Work item
Copy exactly the last part of the listing below, beginning at the line that contains "태광그룹 일주재단 해외박사" and including the final line.

::::

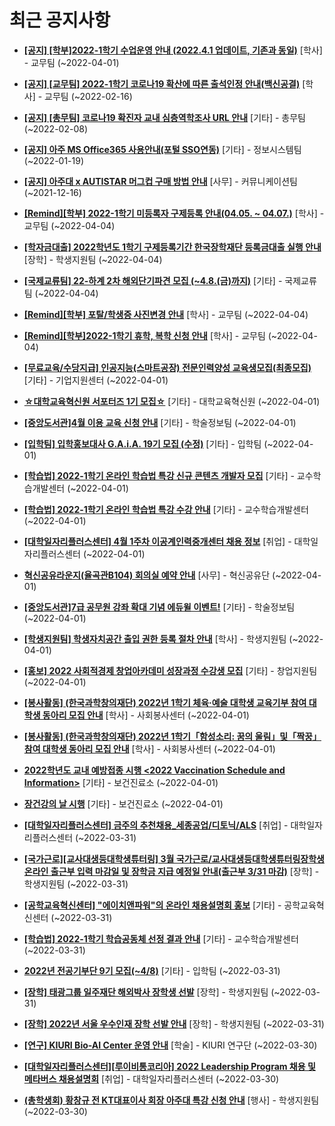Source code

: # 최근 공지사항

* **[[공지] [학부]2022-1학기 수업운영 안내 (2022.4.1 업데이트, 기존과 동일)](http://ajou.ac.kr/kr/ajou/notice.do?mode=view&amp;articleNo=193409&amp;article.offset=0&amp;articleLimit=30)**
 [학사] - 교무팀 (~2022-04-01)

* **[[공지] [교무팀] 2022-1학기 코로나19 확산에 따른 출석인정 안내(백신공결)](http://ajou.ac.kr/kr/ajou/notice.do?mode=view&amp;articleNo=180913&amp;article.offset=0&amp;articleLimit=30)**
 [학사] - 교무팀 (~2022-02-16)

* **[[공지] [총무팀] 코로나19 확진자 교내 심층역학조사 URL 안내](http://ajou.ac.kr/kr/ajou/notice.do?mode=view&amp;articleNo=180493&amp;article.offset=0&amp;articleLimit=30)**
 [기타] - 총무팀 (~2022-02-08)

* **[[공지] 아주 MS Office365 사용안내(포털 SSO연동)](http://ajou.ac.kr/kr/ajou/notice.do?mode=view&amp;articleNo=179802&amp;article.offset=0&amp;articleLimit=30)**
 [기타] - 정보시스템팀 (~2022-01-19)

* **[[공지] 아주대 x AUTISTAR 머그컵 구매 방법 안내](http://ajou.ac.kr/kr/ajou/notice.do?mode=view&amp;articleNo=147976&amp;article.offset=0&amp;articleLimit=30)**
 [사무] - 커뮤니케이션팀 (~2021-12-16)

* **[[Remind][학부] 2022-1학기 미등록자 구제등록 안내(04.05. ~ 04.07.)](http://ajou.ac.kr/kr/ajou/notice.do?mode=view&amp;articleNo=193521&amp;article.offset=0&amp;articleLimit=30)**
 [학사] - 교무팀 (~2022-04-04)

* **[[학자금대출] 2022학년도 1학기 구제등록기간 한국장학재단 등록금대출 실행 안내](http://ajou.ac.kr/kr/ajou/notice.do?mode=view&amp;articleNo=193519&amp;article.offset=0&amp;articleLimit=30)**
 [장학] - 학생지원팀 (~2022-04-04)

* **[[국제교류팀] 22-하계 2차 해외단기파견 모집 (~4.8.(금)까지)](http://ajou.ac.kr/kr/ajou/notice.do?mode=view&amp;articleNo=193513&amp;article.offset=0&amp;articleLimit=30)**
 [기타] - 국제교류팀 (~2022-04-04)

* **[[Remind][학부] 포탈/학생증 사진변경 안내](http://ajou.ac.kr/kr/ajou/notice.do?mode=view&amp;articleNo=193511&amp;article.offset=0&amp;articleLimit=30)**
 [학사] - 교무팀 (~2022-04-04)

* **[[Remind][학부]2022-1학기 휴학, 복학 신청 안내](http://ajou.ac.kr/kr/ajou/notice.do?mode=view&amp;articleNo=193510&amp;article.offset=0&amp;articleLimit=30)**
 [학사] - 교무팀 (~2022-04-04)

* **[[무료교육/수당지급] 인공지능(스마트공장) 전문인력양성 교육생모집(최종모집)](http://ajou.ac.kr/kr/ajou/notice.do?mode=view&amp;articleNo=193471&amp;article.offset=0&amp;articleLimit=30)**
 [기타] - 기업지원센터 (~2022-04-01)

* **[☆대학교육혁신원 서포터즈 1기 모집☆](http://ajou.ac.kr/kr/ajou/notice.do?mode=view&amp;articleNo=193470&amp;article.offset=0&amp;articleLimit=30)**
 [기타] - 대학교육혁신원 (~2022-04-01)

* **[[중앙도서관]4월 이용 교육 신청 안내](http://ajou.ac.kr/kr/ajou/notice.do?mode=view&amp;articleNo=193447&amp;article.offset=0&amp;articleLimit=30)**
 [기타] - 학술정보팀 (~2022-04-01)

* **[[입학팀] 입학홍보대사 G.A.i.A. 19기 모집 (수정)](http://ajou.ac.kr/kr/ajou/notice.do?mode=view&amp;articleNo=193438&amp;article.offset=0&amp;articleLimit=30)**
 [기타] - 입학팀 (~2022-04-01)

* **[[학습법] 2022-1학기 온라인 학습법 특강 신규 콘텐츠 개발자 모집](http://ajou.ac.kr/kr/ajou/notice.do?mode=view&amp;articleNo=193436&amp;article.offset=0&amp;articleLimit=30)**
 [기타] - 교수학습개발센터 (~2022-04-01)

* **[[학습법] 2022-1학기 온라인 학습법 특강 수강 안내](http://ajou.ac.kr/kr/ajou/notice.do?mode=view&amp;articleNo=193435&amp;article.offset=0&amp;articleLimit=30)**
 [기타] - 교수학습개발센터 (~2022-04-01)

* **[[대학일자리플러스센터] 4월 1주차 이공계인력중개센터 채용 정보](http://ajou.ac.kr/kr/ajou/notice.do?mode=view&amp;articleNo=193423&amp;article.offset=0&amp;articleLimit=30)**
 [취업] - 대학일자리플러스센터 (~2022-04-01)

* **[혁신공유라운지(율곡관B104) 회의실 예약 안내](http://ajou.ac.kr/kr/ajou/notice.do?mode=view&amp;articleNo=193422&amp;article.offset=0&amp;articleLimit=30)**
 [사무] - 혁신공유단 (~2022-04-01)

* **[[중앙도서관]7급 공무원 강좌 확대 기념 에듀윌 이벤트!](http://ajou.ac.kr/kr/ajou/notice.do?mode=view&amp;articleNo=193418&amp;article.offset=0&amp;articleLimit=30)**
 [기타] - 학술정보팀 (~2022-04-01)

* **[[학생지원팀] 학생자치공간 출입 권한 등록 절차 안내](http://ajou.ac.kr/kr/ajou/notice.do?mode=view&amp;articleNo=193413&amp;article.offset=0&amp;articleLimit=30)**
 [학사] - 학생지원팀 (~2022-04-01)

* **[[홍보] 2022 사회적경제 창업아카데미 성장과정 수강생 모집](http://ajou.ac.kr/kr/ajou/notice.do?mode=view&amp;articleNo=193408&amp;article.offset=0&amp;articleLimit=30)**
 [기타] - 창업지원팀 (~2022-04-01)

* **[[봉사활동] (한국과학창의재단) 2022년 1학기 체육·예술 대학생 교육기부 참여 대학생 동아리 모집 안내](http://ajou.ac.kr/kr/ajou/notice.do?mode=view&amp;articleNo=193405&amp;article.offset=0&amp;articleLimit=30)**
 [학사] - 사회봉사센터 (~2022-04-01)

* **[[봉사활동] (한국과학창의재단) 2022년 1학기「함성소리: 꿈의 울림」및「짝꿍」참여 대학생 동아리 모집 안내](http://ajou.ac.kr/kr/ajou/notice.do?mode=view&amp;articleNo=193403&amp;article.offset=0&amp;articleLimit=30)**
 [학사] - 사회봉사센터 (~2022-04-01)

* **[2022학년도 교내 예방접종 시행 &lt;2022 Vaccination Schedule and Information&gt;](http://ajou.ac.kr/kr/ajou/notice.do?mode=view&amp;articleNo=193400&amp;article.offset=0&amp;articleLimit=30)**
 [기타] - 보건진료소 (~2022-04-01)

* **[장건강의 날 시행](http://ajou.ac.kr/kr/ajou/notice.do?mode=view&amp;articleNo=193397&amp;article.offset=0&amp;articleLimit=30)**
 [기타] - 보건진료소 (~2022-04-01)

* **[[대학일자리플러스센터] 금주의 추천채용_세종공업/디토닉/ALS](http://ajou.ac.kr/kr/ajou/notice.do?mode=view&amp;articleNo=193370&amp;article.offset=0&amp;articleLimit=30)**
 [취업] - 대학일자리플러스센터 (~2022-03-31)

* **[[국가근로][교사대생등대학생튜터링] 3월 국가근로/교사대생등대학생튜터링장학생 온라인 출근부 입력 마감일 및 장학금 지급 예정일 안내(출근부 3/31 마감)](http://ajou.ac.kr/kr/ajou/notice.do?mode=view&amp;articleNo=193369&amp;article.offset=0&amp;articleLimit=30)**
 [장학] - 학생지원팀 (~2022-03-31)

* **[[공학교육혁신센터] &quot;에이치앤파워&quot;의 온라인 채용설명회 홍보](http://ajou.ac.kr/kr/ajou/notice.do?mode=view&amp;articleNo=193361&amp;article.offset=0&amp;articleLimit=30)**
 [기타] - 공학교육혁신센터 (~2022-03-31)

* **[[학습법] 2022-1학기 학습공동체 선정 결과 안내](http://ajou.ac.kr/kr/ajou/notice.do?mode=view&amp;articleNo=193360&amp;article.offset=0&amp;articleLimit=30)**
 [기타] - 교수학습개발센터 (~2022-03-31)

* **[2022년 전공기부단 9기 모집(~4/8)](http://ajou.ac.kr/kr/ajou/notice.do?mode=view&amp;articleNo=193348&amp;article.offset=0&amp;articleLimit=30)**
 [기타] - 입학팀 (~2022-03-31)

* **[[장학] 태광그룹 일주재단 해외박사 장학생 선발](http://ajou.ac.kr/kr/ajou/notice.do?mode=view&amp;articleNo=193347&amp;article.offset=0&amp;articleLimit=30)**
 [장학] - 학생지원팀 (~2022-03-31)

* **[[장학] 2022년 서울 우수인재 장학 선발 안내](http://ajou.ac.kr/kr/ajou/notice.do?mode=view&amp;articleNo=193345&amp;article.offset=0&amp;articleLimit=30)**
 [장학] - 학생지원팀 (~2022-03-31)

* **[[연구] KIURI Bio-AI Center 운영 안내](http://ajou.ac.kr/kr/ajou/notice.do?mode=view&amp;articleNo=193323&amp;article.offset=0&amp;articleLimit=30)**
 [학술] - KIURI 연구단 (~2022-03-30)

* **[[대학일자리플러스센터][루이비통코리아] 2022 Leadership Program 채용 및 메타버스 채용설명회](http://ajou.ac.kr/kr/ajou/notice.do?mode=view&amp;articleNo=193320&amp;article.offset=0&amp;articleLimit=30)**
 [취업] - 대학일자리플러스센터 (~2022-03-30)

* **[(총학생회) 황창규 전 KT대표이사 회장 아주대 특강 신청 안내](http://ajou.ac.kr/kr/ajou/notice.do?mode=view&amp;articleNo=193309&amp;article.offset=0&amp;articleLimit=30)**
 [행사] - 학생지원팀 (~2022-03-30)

::::

Answer section
* **[[장학] 태광그룹 일주재단 해외박사 장학생 선발](http://ajou.ac.kr/kr/ajou/notice.do?mode=view&amp;articleNo=193347&amp;article.offset=0&amp;articleLimit=30)**
 [장학] - 학생지원팀 (~2022-03-31)

* **[[장학] 2022년 서울 우수인재 장학 선발 안내](http://ajou.ac.kr/kr/ajou/notice.do?mode=view&amp;articleNo=193345&amp;article.offset=0&amp;articleLimit=30)**
 [장학] - 학생지원팀 (~2022-03-31)

* **[[연구] KIURI Bio-AI Center 운영 안내](http://ajou.ac.kr/kr/ajou/notice.do?mode=view&amp;articleNo=193323&amp;article.offset=0&amp;articleLimit=30)**
 [학술] - KIURI 연구단 (~2022-03-30)

* **[[대학일자리플러스센터][루이비통코리아] 2022 Leadership Program 채용 및 메타버스 채용설명회](http://ajou.ac.kr/kr/ajou/notice.do?mode=view&amp;articleNo=193320&amp;article.offset=0&amp;articleLimit=30)**
 [취업] - 대학일자리플러스센터 (~2022-03-30)

* **[(총학생회) 황창규 전 KT대표이사 회장 아주대 특강 신청 안내](http://ajou.ac.kr/kr/ajou/notice.do?mode=view&amp;articleNo=193309&amp;article.offset=0&amp;articleLimit=30)**
 [행사] - 학생지원팀 (~2022-03-30)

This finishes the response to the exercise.